▸ **GOAL OF THE EXERCISE**
Read the data line by line and say how many lines contain the string "Built", giving the number alone.

▸ **DATA PROVIDED**
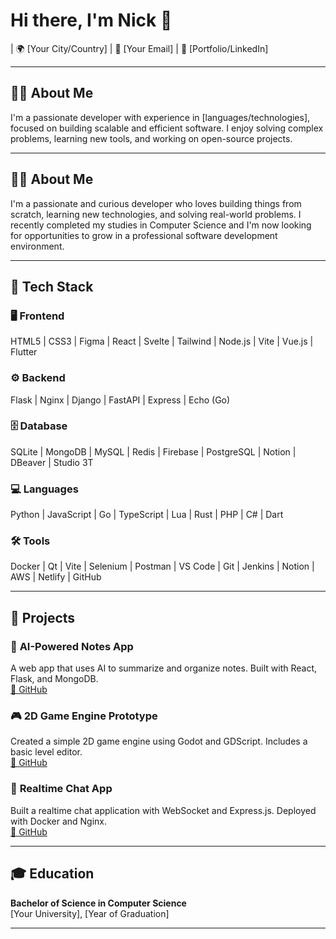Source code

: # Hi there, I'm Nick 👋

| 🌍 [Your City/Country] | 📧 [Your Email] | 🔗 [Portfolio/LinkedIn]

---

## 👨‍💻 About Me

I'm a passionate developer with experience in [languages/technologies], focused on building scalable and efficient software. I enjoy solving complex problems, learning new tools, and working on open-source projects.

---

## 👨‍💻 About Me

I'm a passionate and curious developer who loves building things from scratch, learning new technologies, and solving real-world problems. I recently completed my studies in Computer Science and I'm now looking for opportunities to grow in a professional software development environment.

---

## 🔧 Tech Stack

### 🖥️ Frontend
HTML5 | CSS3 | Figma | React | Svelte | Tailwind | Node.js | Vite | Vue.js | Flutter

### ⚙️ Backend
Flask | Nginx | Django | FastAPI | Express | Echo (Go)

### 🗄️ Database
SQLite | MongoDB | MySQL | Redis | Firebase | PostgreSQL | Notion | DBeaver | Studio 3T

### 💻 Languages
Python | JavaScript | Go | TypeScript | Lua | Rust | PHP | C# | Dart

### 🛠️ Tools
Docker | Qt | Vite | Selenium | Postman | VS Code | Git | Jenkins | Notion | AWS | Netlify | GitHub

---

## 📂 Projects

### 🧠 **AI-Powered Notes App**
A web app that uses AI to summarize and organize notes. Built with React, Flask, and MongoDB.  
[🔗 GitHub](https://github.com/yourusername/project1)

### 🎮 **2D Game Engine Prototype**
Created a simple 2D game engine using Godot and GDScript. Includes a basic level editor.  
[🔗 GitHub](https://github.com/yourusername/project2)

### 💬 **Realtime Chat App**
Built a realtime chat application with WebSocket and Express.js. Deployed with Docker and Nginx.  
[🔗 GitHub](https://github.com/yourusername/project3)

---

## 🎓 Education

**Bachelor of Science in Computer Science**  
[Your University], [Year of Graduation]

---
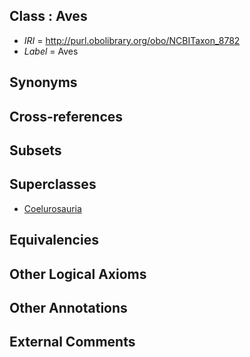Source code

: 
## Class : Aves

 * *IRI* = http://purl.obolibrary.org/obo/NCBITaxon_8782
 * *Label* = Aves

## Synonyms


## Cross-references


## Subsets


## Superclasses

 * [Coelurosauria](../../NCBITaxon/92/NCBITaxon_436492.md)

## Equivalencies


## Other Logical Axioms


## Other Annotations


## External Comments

▸ **WRITTEN REPLY**
2